> _Recorded data_
Content starts

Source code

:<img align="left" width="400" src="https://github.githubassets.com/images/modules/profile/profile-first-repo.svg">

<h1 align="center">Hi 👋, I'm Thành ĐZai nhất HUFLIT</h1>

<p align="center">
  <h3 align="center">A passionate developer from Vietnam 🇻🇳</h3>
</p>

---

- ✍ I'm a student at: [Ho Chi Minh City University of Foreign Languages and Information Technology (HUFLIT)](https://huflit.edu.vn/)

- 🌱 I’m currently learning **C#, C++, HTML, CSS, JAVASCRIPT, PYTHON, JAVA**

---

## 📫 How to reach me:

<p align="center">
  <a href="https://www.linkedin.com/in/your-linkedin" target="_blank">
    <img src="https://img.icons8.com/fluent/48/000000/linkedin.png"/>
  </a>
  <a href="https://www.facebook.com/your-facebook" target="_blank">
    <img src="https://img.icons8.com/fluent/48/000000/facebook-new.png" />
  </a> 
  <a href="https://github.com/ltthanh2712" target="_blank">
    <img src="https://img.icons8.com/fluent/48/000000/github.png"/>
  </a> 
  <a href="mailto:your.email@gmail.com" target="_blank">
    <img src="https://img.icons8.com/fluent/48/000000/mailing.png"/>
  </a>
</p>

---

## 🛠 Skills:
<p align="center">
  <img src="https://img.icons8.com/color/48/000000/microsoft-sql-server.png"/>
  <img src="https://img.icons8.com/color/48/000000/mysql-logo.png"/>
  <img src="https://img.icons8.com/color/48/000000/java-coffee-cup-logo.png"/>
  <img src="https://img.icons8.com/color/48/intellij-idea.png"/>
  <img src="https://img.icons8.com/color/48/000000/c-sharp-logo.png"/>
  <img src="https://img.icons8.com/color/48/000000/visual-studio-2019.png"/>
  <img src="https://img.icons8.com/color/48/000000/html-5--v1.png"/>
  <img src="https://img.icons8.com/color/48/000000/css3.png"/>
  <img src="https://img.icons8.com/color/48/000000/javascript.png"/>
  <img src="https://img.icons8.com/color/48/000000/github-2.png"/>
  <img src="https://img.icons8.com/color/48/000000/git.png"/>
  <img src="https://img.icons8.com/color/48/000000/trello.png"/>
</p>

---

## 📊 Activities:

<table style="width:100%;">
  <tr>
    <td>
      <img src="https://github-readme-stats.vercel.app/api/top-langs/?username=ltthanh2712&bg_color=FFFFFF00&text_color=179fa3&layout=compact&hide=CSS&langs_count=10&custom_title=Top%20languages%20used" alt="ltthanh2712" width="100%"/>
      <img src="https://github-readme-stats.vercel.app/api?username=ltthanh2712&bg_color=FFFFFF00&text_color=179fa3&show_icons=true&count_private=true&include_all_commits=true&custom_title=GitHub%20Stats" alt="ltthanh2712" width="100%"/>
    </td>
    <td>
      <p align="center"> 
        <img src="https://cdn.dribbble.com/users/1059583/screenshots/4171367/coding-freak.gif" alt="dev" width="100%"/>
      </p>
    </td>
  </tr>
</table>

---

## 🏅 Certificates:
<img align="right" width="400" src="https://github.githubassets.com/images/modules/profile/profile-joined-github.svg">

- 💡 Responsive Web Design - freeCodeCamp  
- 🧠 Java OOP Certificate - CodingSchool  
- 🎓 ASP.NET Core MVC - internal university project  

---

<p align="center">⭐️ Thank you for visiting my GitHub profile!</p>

Content ends

> _Your task_
In the records above, how many lines hold the string "readme"? Reply with only the number.

> _Task output_
2